Es ist kurz vor halb zwölf, aus der Küche ist Topfgeklapper und Brutzeln zu hören, und Marion Jambor rückt da und dort auf den blütenweiß gedeckten Tischen kitschig bunte Porzellantiere zurecht. Dann nickt beim Eingang plötzlich die Türklinke, schnalzt hoch, nickt noch einmal. Kurze Pause. Es klopft. Marion Jambor ruft „Jessas, zuag’sperrt!“, stürzt zur Tür und dreht den Schlüssel um. Drei Gäste treten ein und nehmen an verschiedenen Tischen Platz. „Is eh erst elfuhrdreissig und zwei Sekunden“, sagt sie mit ironisch-entschuldigendem Ton. Tja, Stammgäste stehen eben nicht gerne vor verschlossenen Türen.

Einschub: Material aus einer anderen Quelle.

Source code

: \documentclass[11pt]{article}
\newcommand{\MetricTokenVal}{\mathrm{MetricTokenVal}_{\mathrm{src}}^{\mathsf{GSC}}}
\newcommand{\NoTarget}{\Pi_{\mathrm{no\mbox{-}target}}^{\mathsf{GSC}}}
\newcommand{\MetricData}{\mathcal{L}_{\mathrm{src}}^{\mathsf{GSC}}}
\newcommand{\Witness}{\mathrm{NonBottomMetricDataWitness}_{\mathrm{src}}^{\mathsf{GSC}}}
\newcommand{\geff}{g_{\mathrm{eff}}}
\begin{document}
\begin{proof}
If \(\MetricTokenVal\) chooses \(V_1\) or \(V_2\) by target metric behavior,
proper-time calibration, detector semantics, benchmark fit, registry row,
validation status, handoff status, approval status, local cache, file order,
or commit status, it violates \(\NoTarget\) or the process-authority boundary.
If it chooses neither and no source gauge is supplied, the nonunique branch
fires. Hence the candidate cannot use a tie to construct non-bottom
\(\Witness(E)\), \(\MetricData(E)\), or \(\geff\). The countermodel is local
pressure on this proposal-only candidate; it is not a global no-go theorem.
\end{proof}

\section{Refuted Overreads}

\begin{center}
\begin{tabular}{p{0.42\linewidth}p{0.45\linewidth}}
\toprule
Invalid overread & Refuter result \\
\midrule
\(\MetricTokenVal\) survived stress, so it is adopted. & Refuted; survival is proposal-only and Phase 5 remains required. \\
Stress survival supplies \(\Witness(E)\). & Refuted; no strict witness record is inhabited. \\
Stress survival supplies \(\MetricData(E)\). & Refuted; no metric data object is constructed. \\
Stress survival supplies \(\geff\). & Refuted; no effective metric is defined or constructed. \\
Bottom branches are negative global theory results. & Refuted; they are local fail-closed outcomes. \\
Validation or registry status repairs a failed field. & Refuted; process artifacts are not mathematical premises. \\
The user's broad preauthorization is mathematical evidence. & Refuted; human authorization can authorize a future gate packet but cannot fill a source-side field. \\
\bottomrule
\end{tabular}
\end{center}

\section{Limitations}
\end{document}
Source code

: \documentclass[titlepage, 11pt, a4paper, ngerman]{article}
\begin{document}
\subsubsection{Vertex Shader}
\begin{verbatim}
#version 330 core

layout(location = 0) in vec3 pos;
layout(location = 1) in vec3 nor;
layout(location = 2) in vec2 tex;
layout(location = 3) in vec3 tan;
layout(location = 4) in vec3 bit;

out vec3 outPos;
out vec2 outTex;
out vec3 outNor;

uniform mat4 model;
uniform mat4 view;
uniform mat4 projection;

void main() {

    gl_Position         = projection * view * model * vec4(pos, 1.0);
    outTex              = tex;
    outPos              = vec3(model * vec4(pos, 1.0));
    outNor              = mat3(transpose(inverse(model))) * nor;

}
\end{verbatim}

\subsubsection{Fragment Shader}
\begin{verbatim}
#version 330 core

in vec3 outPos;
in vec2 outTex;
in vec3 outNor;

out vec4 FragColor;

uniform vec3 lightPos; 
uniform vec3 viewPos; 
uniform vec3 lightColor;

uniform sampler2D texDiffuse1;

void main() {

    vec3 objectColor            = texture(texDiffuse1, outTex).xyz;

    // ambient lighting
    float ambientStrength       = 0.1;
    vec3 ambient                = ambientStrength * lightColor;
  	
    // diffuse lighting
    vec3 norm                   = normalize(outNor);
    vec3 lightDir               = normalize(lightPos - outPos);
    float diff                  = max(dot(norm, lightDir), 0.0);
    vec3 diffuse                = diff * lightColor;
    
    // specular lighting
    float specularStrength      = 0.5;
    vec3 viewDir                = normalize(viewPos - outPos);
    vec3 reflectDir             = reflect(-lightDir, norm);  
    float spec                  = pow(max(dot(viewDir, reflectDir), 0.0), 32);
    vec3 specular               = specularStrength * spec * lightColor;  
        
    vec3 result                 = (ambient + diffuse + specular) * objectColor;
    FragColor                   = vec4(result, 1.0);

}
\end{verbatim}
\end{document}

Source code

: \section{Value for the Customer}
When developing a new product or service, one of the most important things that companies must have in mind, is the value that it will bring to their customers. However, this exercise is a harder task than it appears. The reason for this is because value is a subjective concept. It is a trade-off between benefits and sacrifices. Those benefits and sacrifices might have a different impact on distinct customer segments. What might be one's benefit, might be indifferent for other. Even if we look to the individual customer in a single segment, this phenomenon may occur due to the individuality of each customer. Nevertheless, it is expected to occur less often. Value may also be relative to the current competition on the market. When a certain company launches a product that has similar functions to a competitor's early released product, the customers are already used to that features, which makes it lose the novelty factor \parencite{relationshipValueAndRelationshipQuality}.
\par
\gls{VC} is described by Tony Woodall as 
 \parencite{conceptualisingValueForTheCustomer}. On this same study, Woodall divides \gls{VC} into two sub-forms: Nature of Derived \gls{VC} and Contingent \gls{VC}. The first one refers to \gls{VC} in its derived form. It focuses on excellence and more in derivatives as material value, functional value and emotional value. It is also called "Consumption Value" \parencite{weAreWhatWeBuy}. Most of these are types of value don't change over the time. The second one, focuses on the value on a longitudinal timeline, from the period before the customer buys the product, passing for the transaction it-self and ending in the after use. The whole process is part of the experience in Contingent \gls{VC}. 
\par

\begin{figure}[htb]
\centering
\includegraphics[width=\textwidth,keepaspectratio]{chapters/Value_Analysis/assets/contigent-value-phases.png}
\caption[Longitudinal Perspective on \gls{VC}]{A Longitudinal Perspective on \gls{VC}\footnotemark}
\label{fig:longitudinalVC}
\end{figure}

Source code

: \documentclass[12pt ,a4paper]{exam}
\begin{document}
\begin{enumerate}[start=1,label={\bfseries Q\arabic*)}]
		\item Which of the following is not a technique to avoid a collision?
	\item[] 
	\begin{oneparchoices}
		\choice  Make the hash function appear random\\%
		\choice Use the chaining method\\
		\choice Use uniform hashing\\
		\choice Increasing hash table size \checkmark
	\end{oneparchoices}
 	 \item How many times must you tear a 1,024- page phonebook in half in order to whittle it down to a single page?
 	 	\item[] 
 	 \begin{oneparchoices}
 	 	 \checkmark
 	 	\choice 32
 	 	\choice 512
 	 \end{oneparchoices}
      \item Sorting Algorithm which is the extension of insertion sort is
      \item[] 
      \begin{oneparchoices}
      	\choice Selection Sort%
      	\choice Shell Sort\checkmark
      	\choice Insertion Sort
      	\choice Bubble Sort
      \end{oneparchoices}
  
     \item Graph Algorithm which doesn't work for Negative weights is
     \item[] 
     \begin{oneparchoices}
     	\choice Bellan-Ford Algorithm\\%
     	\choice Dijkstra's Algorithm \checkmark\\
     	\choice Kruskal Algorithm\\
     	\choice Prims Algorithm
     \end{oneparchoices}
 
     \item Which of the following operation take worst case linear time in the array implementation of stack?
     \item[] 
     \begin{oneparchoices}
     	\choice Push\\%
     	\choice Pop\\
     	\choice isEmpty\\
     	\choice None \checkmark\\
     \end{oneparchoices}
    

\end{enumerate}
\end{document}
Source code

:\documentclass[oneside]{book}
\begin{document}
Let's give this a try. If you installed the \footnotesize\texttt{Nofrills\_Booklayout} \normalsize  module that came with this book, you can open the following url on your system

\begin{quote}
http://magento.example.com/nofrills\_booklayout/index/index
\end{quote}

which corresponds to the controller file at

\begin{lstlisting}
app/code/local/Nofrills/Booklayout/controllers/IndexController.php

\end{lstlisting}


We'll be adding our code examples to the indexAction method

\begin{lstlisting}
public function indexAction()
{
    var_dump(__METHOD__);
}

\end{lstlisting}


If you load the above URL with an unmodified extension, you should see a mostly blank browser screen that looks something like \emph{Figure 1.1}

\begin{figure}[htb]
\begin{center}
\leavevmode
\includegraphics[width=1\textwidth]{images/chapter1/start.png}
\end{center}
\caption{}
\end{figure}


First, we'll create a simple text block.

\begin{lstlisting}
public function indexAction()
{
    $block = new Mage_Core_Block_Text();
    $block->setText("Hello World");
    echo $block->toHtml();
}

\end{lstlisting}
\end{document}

So beginnt das Mittagsgeschäft im Gasthaus Woracziczky in Wien-Margareten. Jambor aber ist schon sehr lange wach. In der Früh war sie, wie so oft, auf dem Leopoldsberg. „Ich brauch den Wald zum Pflanzen und Tiere schauen“, sagt sie. „Heute in der Früh hab’ ich einen Feuersalamander gesehen.“ Jetzt kann sie, vollgetankt mit frischer Luft und gut gelüfteter Seele, bis 23 Uhr Wirtin sein. Fehlstunden zu Öffnungszeiten: null. „Wenn offen ist, bin ich da“, sagt sie. „Ich habe keine Vertretung.“
Unaussprechlich und gut
Marion Jambor entstammt altem Wiener-Gastro-Adel. Sie hat ab 1991 mit ihrem damaligen Lebenspartner Lukas Mraz das kurz zuvor gegründete Restaurant in der alles andere als gentrifizierten Brigittenau aufgebaut und danach den noblen Laden Palais Coburg mit Küchenchef Christian Petz gemanagt. Dann wollte sich ihr Lebensgefährte zu dieser Zeit gastronomisch selbstständig machen. In der Nachfolgebörse der Wirtschaftskammer fanden die beiden 2009, also vor mittlerweile 16 Jahren, ein ziemlich abgewohntes südamerikanisches Lokal namens Victor, aus dessen Leumund eine recht strenge Fahne wehte.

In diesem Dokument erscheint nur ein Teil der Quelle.